Uno dei miei esploratori era nativo di quel villaggio. Rimase impietrito a fissare quell’atroce spettacolo, senza pronunciare una sola sillaba, fino a quando le gambe non gli cedettero facendolo cadere di peso sulla sabbia rovente.
Gli altri, Chron compreso, dapprima rimasero di sasso, ma a mano a mano che avanzavamo fra i resti carbonizzati delle capanne e i cadaveri degli sventurati che le avevano abitate, il volto di Chron si fece sempre più livido per la rabbia.
Indicai una serie di enormi impronte munite di tre artigli che si allontanavano tra la sabbia e la cenere. Draghi.
Chron agitò in alto la lancia. — Andiamo a ucciderli!
Un altro lo guardò sbalordito come se fosse diventato pazzo. — Non potremo mai uccidere creature simili!
Guardandolo negli occhi, Chron disse: — Allora gettiamoci fra le acque del lago e facciamola finita! Se non possiamo vendicare una simile strage, non siamo degni dell’aria che respiriamo!
Cercai di calmarlo mettendogli una mano sulla spalla. — Uccideremo i draghi — dissi, con voce calma. — Ma non ci getteremo a capofitto nella foresta dietro le loro orme. Non faremmo che assecondare i loro piani.
Come a conferma dei miei sospetti, uno pterosauro apparve nel cielo al di sopra delle placide acque del lago. Indugiò nell’aria per qualche momento, quindi ripiegò le ali di pelle per gettarsi in picchiata verso il pelo del lago, senza sollevare un solo spruzzo. Un istante più tardi apparve di nuovo con un pesce nel suo lungo becco.

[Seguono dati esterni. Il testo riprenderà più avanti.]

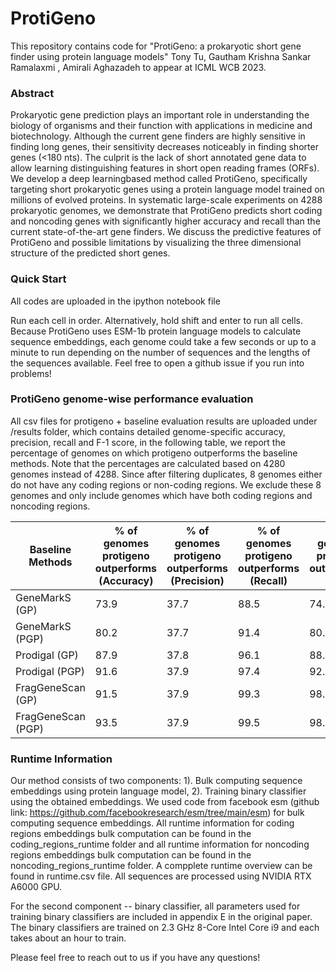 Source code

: # ProtiGeno

This repository contains code for "ProtiGeno: a prokaryotic short gene finder using protein language models" Tony Tu, Gautham Krishna Sankar Ramalaxmi
, Amirali Aghazadeh to appear at ICML WCB 2023. 

### Abstract
<a id=abstract></a>
Prokaryotic gene prediction plays an important role in understanding the biology of organisms and their function with applications in medicine and biotechnology. Although the current gene finders are highly sensitive in finding long genes, their sensitivity decreases noticeably in finding shorter genes (<180 nts). The culprit is the lack of short annotated gene data to allow learning distinguishing features in short open reading frames (ORFs). We develop a deep learningbased method called ProtiGeno, specifically targeting short prokaryotic genes using a protein language model trained on millions of evolved proteins. In systematic large-scale experiments on 4288 prokaryotic genomes, we demonstrate that ProtiGeno predicts short coding and noncoding genes with significantly higher accuracy and recall than the current state-of-the-art gene finders. We discuss the predictive features of ProtiGeno and possible limitations by visualizing the three dimensional structure of the predicted short genes.

### Quick Start
All codes are uploaded in the ipython notebook file

Run each cell in order. Alternatively, hold shift and enter to run all cells. Because ProtiGeno uses ESM-1b protein language models to calculate sequence embeddings, each genome could take a few seconds or up to a minute to run depending on the number of sequences and the lengths of the sequences available. Feel free to open a github issue if you run into problems! 

### ProtiGeno genome-wise performance evaluation

All csv files for protigeno + baseline evaluation results are uploaded under /results folder, which contains detailed genome-specific accuracy, precision, recall and F-1 score, in the following table, we report the percentage of genomes on which protigeno outperforms the baseline methods. Note that the percentages are calculated based on 4280 genomes instead of 4288. Since after filtering duplicates, 8 genomes either do not have any coding regions or non-coding regions. We exclude these 8 genomes and only include genomes which have both coding regions and noncoding regions. 

| Baseline Methods | % of genomes protigeno outperforms (Accuracy) | % of genomes protigeno outperforms (Precision) | % of genomes protigeno outperforms (Recall) | % of genomes protigeno outperforms (F1) |
| ------------- | ------------- | ------------- | ------------- | ------------- |
| GeneMarkS (GP) | 73.9 | 37.7 | 88.5 | 74.1 |
| GeneMarkS (PGP)  | 80.2 | 37.7 | 91.4 | 80.5 |
| Prodigal (GP)  | 87.9 | 37.8 | 96.1 | 88.2 | 
| Prodigal (PGP)  | 91.6 | 37.9 | 97.4 | 92.0 | 
| FragGeneScan (GP)  | 91.5 | 37.9 | 99.3 | 98.2 |
| FragGeneScan (PGP)  | 93.5 | 37.9 | 99.5 | 98.9 |

### Runtime Information

Our method consists of two components: 1). Bulk computing sequence embeddings using protein language model, 2). Training binary classifier using the obtained embeddings. We used code from facebook esm (github link: https://github.com/facebookresearch/esm/tree/main/esm) for bulk computing sequence embeddings. All runtime information for coding regions embeddings bulk computation can be found in the coding_regions_runtime folder and all runtime information for noncoding regions embeddings bulk computation can be found in the noncoding_regions_runtime folder. A compplete runtime overview can be found in runtime.csv file. All sequences are processed using NVIDIA RTX A6000 GPU. 

For the second component -- binary classifier, all parameters used for training binary classifiers are included in appendix E in the original paper. The binary classifiers are trained on 2.3 GHz 8-Core Intel Core i9 and each takes about an hour to train. 






Please feel free to reach out to us if you have any questions!
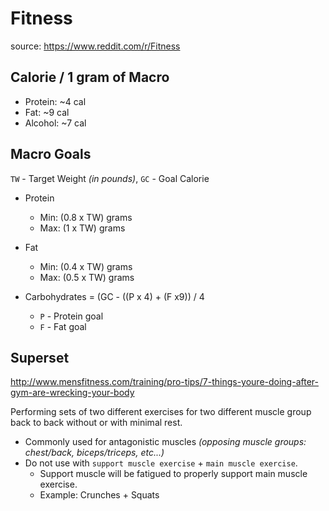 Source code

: # Fitness

source: https://www.reddit.com/r/Fitness


## Calorie / 1 gram of Macro
- Protein: ~4 cal
- Fat: ~9 cal
- Alcohol: ~7 cal

## Macro Goals
`TW` - Target Weight *(in pounds)*, `GC` - Goal Calorie

- Protein
  - Min: (0.8 x TW) grams
  - Max: (1 x TW) grams
  
- Fat
  - Min: (0.4 x TW) grams
  - Max: (0.5 x TW) grams
  
- Carbohydrates
  = (GC - ((P x 4) + (F x9)) / 4
  - `P` - Protein goal
  - `F` - Fat goal

## Superset

http://www.mensfitness.com/training/pro-tips/7-things-youre-doing-after-gym-are-wrecking-your-body

Performing sets of two different exercises for two different muscle group back to back without or with minimal rest.

- Commonly used for antagonistic muscles *(opposing muscle groups: chest/back, biceps/triceps, etc...)*
- Do not use with `support muscle exercise` + `main muscle exercise`.
  -  Support muscle will be fatigued to properly support main muscle exercise.
  - Example: Crunches + Squats
  
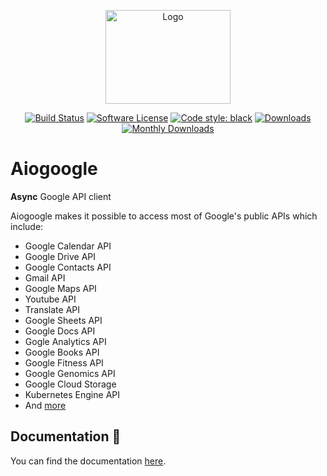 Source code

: <p align="center">
  <img src="https://i2.wp.com/googlediscovery.com/wp-content/uploads/google-developers.png" alt="Logo" title="Aiogoogle" height="150" width="200"/>
  <p align="center">
    <a href="https://github.com/omarryhan/aiogoogle/actions"><img alt="Build Status" src="https://github.com/omarryhan/aiogoogle/workflows/CI/badge.svg"></a>
    <a href="https://github.com/omarryhan/aiogoogle"><img alt="Software License" src="https://img.shields.io/badge/license-MIT-brightgreen.svg?style=flat-square"></a>
    <a href="https://github.com/python/black"><img alt="Code style: black" src="https://img.shields.io/badge/code%20style-black-000000.svg" /></a>
    <a href="https://pepy.tech/badge/aiogoogle"><img alt="Downloads" src="https://pepy.tech/badge/aiogoogle"></a>
    <a href="https://pepy.tech/badge/aiogoogle/month"><img alt="Monthly Downloads" src="https://pepy.tech/badge/aiogoogle/month"></a>
  </p>
</p>

# Aiogoogle

**Async** Google API client

Aiogoogle makes it possible to access most of Google's public APIs which include:

- Google Calendar API
- Google Drive API
- Google Contacts API
- Gmail API
- Google Maps API
- Youtube API
- Translate API
- Google Sheets API
- Google Docs API
- Gogle Analytics API
- Google Books API
- Google Fitness API
- Google Genomics API
- Google Cloud Storage
- Kubernetes Engine API
- And [more](https://developers.google.com/apis-explorer)

## Documentation 📑

You can find the documentation [here](https://aiogoogle.readthedocs.io/en/latest/#).

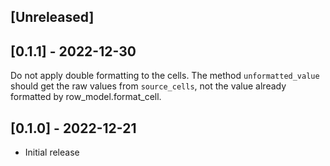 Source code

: ## [Unreleased]

## [0.1.1] - 2022-12-30

Do not apply double formatting to the cells. The method `unformatted_value` should get the raw values from `source_cells`, not the value already formatted by row_model.format_cell.

## [0.1.0] - 2022-12-21

- Initial release
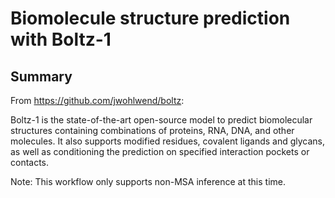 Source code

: # Biomolecule structure prediction with Boltz-1

## Summary

From https://github.com/jwohlwend/boltz:

Boltz-1 is the state-of-the-art open-source model to predict biomolecular structures containing combinations of proteins, RNA, DNA, and other molecules. It also supports modified residues, covalent ligands and glycans, as well as conditioning the prediction on specified interaction pockets or contacts.

Note: This workflow only supports non-MSA inference at this time.
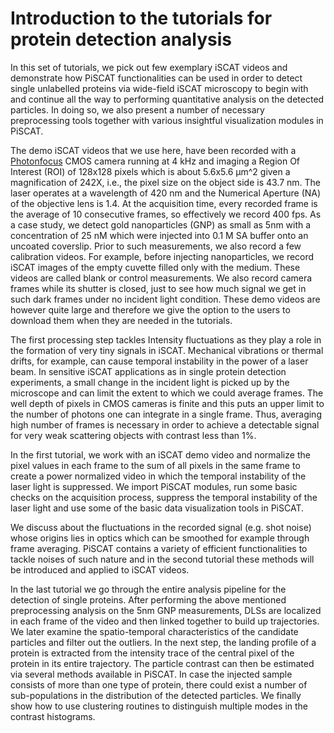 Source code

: # Introduction to the tutorials for protein detection analysis

In this set of tutorials, we pick out few exemplary iSCAT videos and demonstrate how PiSCAT functionalities can be used in order to detect single unlabelled proteins via wide-field iSCAT microscopy to begin with and continue all the way to performing quantitative analysis on the detected particles. In doing so, we also present a number of necessary preprocessing tools together with various insightful visualization modules in PiSCAT. 

The demo iSCAT videos that we use here, have been recorded with a [Photonfocus](https://www.photonfocus.com/products/camerafinder/camera/mv1-d1024e-160-cl/)  CMOS camera running at 4 kHz and imaging a Region Of Interest (ROI) of 128x128 pixels which is about 5.6x5.6 µm^2 given a magnification of 242X, i.e., the pixel size on the object side is 43.7 nm. The laser operates at a wavelength of 420 nm and the Numerical Aperture (NA) of the objective lens is 1.4. At the acquisition time, every recorded frame is the average of 10 consecutive frames, so effectively we record 400 fps. As a case study, we detect gold nanoparticles (GNP) as small as 5nm with a concentration of 25 nM which were injected into 0.1 M SA buffer onto an uncoated coverslip. Prior to such measurements, we also record a few calibration videos. For example, before injecting nanoparticles, we record iSCAT images of the empty cuvette filled only with the medium. These videos are called blank or control measurements. We also record camera frames while its shutter is closed, just to see how much signal we get in such dark frames under no incident light condition. These demo videos are however quite large and therefore we give the option to the users to download them when they are needed in the tutorials.

The first processing step tackles Intensity fluctuations as they play a role in the formation of very tiny signals in iSCAT. Mechanical vibrations or thermal drifts, for example, can cause temporal instability in the power of a laser beam. In sensitive iSCAT applications as in single protein detection experiments, a small change in the incident light is picked up by the microscope and can limit the extent to which we could average frames. The well depth of pixels in CMOS cameras is finite and this puts an upper limit to the number of photons one can integrate in a single frame. Thus, averaging high number of frames is necessary in order to achieve a detectable signal for very weak scattering objects with contrast less than 1%. 

In the first tutorial, we work with an iSCAT demo video and normalize the pixel values in each frame to the sum of all pixels in the same frame to create a power normalized video in which the temporal instability of the laser light is suppressed. We import PiSCAT modules, run some basic checks on the acquisition process, suppress the temporal instability of the laser light and use some of the basic data visualization tools in PiSCAT.

We discuss about the fluctuations in the recorded signal (e.g. shot noise) whose origins lies in optics which can be smoothed for example through frame averaging. PiSCAT contains a variety of efficient functionalities to tackle noises of such nature and in the second tutorial these methods will be introduced and applied to iSCAT videos.

In the last tutorial we go through the entire analysis pipeline for the detection of single proteins. After performing the above mentioned preprocessing analysis on the 5nm GNP measurements, DLSs are localized in each frame of the video and then linked together to build up trajectories. We later examine the spatio-temporal characteristics of the candidate particles and filter out the outliers. In the next step, the landing profile of a protein is extracted from the intensity trace of the central pixel of the protein in its entire trajectory. The particle contrast can then be estimated via several methods available in PiSCAT. In case the injected sample consists of more than one type of protein, there could exist a number of sub-populations in the distribution of the detected particles. We finally show how to use clustering routines to distinguish multiple modes in the contrast histograms.
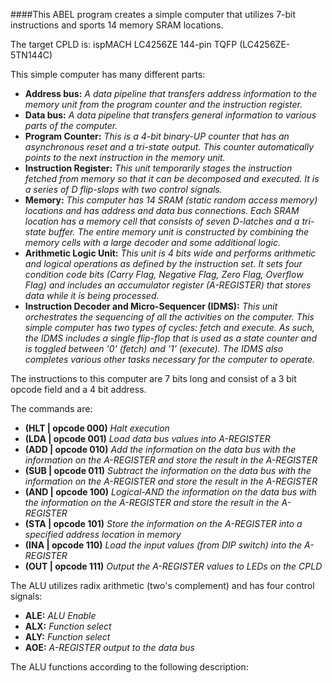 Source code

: ####This ABEL program creates a simple computer that utilizes 7-bit instructions and sports 14 memory SRAM locations.

The target CPLD is: ispMACH LC4256ZE 144-pin TQFP (LC4256ZE-5TN144C)

This simple computer has many different parts:
* **Address bus:** *A data pipeline that transfers address information to the memory unit from the program counter and the instruction register.*
* **Data bus:** *A data pipeline that transfers general information to various parts of the computer.*
* **Program Counter:** *This is a 4-bit binary-UP counter that has an asynchronous reset and a tri-state output. This counter automatically points to the next instruction in the memory unit.*
* **Instruction Register:** *This unit temporarily stages the instruction fetched from memory so that it can be decomposed and executed. It is a series of D flip-slops with two control signals.*
* **Memory:** *This computer has 14 SRAM (static random access memory) locations and has address and data bus connections. Each SRAM location has a memory cell that consists of seven D-latches and a tri-state buffer. The entire memory unit is constructed by combining the memory cells with a large decoder and some additional logic.*
* **Arithmetic Logic Unit:** *This unit is 4 bits wide and performs arithmetic and logical operations as defined by the instruction set. It sets four condition code bits (Carry Flag, Negative Flag, Zero Flag, Overflow Flag) and includes an accumulator register (A-REGISTER) that stores data while it is being processed.*
* **Instruction Decoder and Micro-Sequencer (IDMS):** *This unit orchestrates the sequencing of all the activities on the computer. This simple computer has two types of cycles: fetch and execute. As such, the IDMS includes a single flip-flop that is used as a state counter and is toggled between '0' (fetch) and '1' (execute). The IDMS also completes various other tasks necessary for the computer to operate.*

The instructions to this computer are 7 bits long and consist of a 3 bit opcode field and a 4 bit address.

The commands are:

* **(HLT | opcode 000)** *Halt execution*
* **(LDA | opcode 001)** *Load data bus values into A-REGISTER*
* **(ADD | opcode 010)** *Add the information on the data bus with the information on the A-REGISTER and store the result in the A-REGISTER*
* **(SUB | opcode 011)** *Subtract the information on the data bus with the information on the A-REGISTER and store the result in the A-REGISTER*
* **(AND | opcode 100)** *Logical-AND the information on the data bus with the information on the A-REGISTER and store the result in the A-REGISTER*
* **(STA | opcode 101)** *Store the information on the A-REGISTER into a specified address location in memory*
* **(INA | opcode 110)** *Load the input values (from DIP switch) into the A-REGISTER*
* **(OUT | opcode 111)** *Output the A-REGISTER values to LEDs on the CPLD*

The ALU utilizes radix arithmetic (two's complement) and has four control signals:
* **ALE:** *ALU Enable*
* **ALX:** *Function select*
* **ALY:** *Function select*
* **AOE:** *A-REGISTER output to the data bus*

The ALU functions according to the following description:
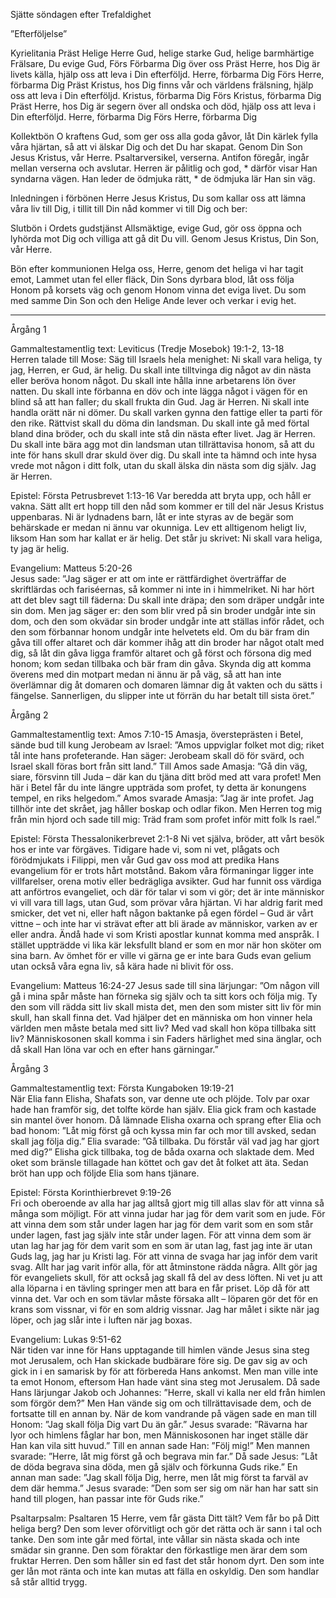 ﻿Sjätte söndagen efter Trefaldighet




”Efterföljelse”




Kyrielitania
Präst        Helige Herre Gud, helige starke Gud, helige barmhärtige Frälsare, Du evige Gud,
Förs        Förbarma Dig över oss
Präst        Herre, hos Dig är livets källa, hjälp oss att leva i Din efterföljd. Herre, förbarma Dig
Förs        Herre, förbarma Dig
Präst        Kristus, hos Dig finns vår och världens frälsning, hjälp oss att leva i Din efterföljd. Kristus, förbarma Dig
Förs        Kristus, förbarma Dig
Präst        Herre, hos Dig är segern över all ondska och död, hjälp oss att leva i Din efterföljd. Herre, förbarma Dig
Förs        Herre, förbarma Dig




Kollektbön
O kraftens Gud, som ger oss alla goda gåvor,
låt Din kärlek fylla våra hjärtan,
så att vi älskar Dig och det Du har skapat.
Genom Din Son Jesus Kristus, vår Herre.
Psaltarversikel, verserna. Antifon föregår, ingår mellan verserna och avslutar.
Herren är pålitlig och god, * därför visar Han syndarna vägen.
Han leder de ödmjuka rätt, * de ödmjuka lär Han sin väg.




Inledningen i förbönen
Herre Jesus Kristus, Du som kallar oss att lämna våra liv till Dig, i tillit till Din nåd kommer vi till Dig och ber: 




Slutbön i Ordets gudstjänst
Allsmäktige, evige Gud,
gör oss öppna och lyhörda mot Dig och villiga att gå dit Du vill.
Genom Jesus Kristus, Din Son, vår Herre.




Bön efter kommunionen
Helga oss, Herre, genom det heliga vi har tagit emot, Lammet utan fel eller fläck, Din Sons dyrbara blod,
låt oss följa Honom på korsets väg
och genom Honom vinna det eviga livet.
Du som med samme Din Son och den Helige Ande lever och verkar i evig het.
________________
Årgång 1




Gammaltestamentlig text: Leviticus (Tredje Mosebok) 19:1-2, 13-18  
Herren talade till Mose: Säg till Israels hela menighet: Ni skall vara heliga, ty jag, Herren, er Gud, är helig. 
Du skall inte tilltvinga dig något av din nästa eller beröva honom något. Du skall inte hålla inne arbetarens lön över natten. Du skall inte förbanna en döv och inte lägga något i vägen för en blind så att han faller; du skall frukta din Gud. Jag är Herren. 
Ni skall inte handla orätt när ni dömer. Du skall varken gynna den fattige eller ta parti för den rike. Rättvist skall du döma din landsman. Du skall inte gå med förtal bland dina bröder, och du skall inte stå din nästa efter livet. Jag är Herren. Du skall inte bära agg mot din landsman utan tillrättavisa honom, så att du inte för hans skull drar skuld över dig. Du skall inte ta hämnd och inte hysa vrede mot någon i ditt folk, utan du skall älska din nästa som dig själv. Jag är Herren. 




Epistel: Första Petrusbrevet 1:13-16 
Var beredda att bryta upp, och håll er vakna. Sätt allt ert hopp till den nåd som kommer er till del när Jesus Kristus uppenbaras. Ni är lydnadens barn, låt er inte styras av de begär som behärskade er medan ni ännu var okunniga. Lev ett alltigenom heligt liv, liksom Han som har kallat er är helig. Det står ju skrivet: Ni skall vara heliga, ty jag är helig. 




Evangelium: Matteus 5:20-26  
Jesus sade: ”Jag säger er att om inte er rättfärdighet överträffar de skriftlärdas och fariséernas, så kommer ni inte in i himmelriket. 
Ni har hört att det blev sagt till fäderna: Du skall inte dräpa; den som dräper undgår inte sin dom. Men jag säger er: den som blir vred på sin broder undgår inte sin dom, och den som okvädar sin broder undgår inte att ställas inför rådet, och den som förbannar honom undgår inte helvetets eld. Om du bär fram din gåva till offer altaret och där kommer ihåg att din broder har något otalt med dig, så låt din gåva ligga framför altaret och gå först och försona dig med honom; kom sedan tillbaka och bär fram din gåva. Skynda dig att komma överens med din motpart medan ni ännu är på väg, så att han inte överlämnar dig åt domaren och domaren lämnar dig åt vakten och du sätts i fängelse. Sannerligen, du slipper inte ut förrän du har betalt till sista öret.” 








Årgång 2




Gammaltestamentlig text: Amos 7:10-15 
Amasja, översteprästen i Betel, sände bud till kung Jerobeam av Israel: ”Amos uppviglar folket mot dig; riket tål inte hans profeterande. Han säger: Jerobeam skall dö för svärd, och Israel skall föras bort från sitt land.” 
Till Amos sade Amasja: ”Gå din väg, siare, försvinn till Juda – där kan du tjäna ditt bröd med att vara profet! Men här i Betel får du inte längre uppträda som profet, ty detta är konungens tempel, en riks helgedom.” Amos svarade Amasja: ”Jag är inte profet. Jag tillhör inte det skrået, jag håller boskap och odlar fikon. Men Herren tog mig från min hjord och sade till mig: Träd fram som profet inför mitt folk Is rael.” 




Epistel: Första Thessalonikerbrevet 2:1-8 
Ni vet själva, bröder, att vårt besök hos er inte var förgäves. Tidigare hade vi, som ni vet, plågats och förödmjukats i Filippi, men vår Gud gav oss mod att predika Hans evangelium för er trots hårt motstånd. Bakom våra förmaningar ligger inte villfarelser, orena motiv eller bedrägliga avsikter. Gud har funnit oss värdiga att anförtros evangeliet, och där för talar vi som vi gör; det är inte människor vi vill vara till lags, utan Gud, som prövar våra hjärtan. Vi har aldrig farit med smicker, det vet ni, eller haft någon baktanke på egen fördel – Gud är vårt vittne – och inte har vi strävat efter att bli ärade av människor, varken av er eller andra. Ändå hade vi som Kristi apostlar kunnat komma med anspråk. I stället uppträdde vi lika kär leksfullt bland er som en mor när hon sköter om sina barn. Av ömhet för er ville vi gärna ge er inte bara Guds evan gelium utan också våra egna liv, så kära hade ni blivit för oss. 




Evangelium: Matteus 16:24-27 
Jesus sade till sina lärjungar: ”Om någon vill gå i mina spår måste han förneka sig själv och ta sitt kors och följa mig. Ty den som vill rädda sitt liv skall mista det, men den som mister sitt liv för min skull, han skall finna det. Vad hjälper det en människa om hon vinner hela världen men måste betala med sitt liv? Med vad skall hon köpa tillbaka sitt liv? Människosonen skall komma i sin Faders härlighet med sina änglar, och då skall Han löna var och en efter hans gärningar.” 








Årgång 3




Gammaltestamentlig text: Första Kungaboken 19:19-21  
När Elia fann Elisha, Shafats son, var denne ute och plöjde. Tolv par oxar hade han framför sig, det tolfte körde han själv. Elia gick fram och kastade sin mantel över honom. Då lämnade Elisha oxarna och sprang efter Elia och bad honom: ”Låt mig först gå och kyssa min far och mor till avsked, sedan skall jag följa dig.” Elia svarade: ”Gå tillbaka. Du förstår väl vad jag har gjort med dig?” Elisha gick tillbaka, tog de båda oxarna och slaktade dem. Med oket som bränsle tillagade han köttet och gav det åt folket att äta. Sedan bröt han upp och följde Elia som hans tjänare.
 












Epistel: Första Korinthierbrevet 9:19-26  
Fri och oberoende av alla har jag alltså gjort mig till allas slav för att vinna så många som möjligt. För att vinna judar har jag för dem varit som en jude. För att vinna dem som står under lagen har jag för dem varit som en som står under lagen, fast jag själv inte står under lagen. För att vinna dem som är utan lag har jag för dem varit som en som är utan lag, fast jag inte är utan Guds lag, jag har ju Kristi lag. För att vinna de svaga har jag inför dem varit svag. Allt har jag varit inför alla, för att åtminstone rädda några. Allt gör jag för evangeliets skull, för att också jag skall få del av dess löften. Ni vet ju att alla löparna i en tävling springer men att bara en får priset. Löp då för att vinna det. Var och en som tävlar måste försaka allt – löparen gör det för en krans som vissnar, vi för en som aldrig vissnar. Jag har målet i sikte när jag löper, och jag slår inte i luften när jag boxas. 




Evangelium: Lukas 9:51-62  
När tiden var inne för Hans upptagande till himlen vände Jesus sina steg mot Jerusalem, och Han skickade budbärare före sig. De gav sig av och gick in i en samarisk by för att förbereda Hans ankomst. Men man ville inte ta emot Honom, eftersom Han hade vänt sina steg mot Jerusalem. Då sade Hans lärjungar Jakob och Johannes: ”Herre, skall vi kalla ner eld från himlen som förgör dem?” Men Han vände sig om och tillrättavisade dem, och de fortsatte till en annan by. 
När de kom vandrande på vägen sade en man till Honom: ”Jag skall följa Dig vart Du än går.” Jesus svarade: ”Rävarna har lyor och himlens fåglar har bon, men Människosonen har inget ställe där Han kan vila sitt huvud.” Till en annan sade Han: ”Följ mig!” Men mannen svarade: ”Herre, låt mig först gå och begrava min far.” Då sade Jesus: ”Låt de döda begrava sina döda, men gå själv och förkunna Guds rike.” En annan man sade: ”Jag skall följa Dig, herre, men låt mig först ta farväl av dem där hemma.” Jesus svarade: ”Den som ser sig om när han har satt sin hand till plogen, han passar inte för Guds rike.”
 




Psaltarpsalm: Psaltaren 15
Herre, vem får gästa Ditt tält? Vem får bo på Ditt heliga berg? 
Den som lever oförvitligt och gör det rätta och är sann i tal och tanke. 
Den som inte går med förtal, inte vållar sin nästa skada och inte smädar sin granne. 
Den som föraktar den förkastlige men ärar dem som fruktar Herren. Den som håller sin ed fast det står honom dyrt. 
Den som inte ger lån mot ränta och inte kan mutas att fälla en oskyldig. Den som handlar så står alltid trygg.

— Sta pescando, non è alla nostra ricerca — disse Chron.
Inarcai un sopracciglio. — Anche una vedetta deve mangiare.
Lo pterosauro distese le ali e si allontanò, battendo le ali e camminando sulla superficie dell’acqua coi piedi palmati, quindi prese quota e scomparve verso nord.
— Andiamo — dissi. — I draghi sono stati qui due o tre giorni fa. Se agiremo d’astuzia, riusciremo a prenderli in trappola proprio mentre si aspettano di farci cadere nel loro tranello.
10
I draghi avevano lasciato una traccia fin troppo evidente attraverso la foresta, sradicando cespugli e giovani alberi mentre tornavano alla savana da cui erano giunti. Le loro impronte procedevano soltanto in quella direzione. Dovevano essere scesi al villaggio facendo molta più attenzione, costeggiando la riva o discendendo il fiume stesso.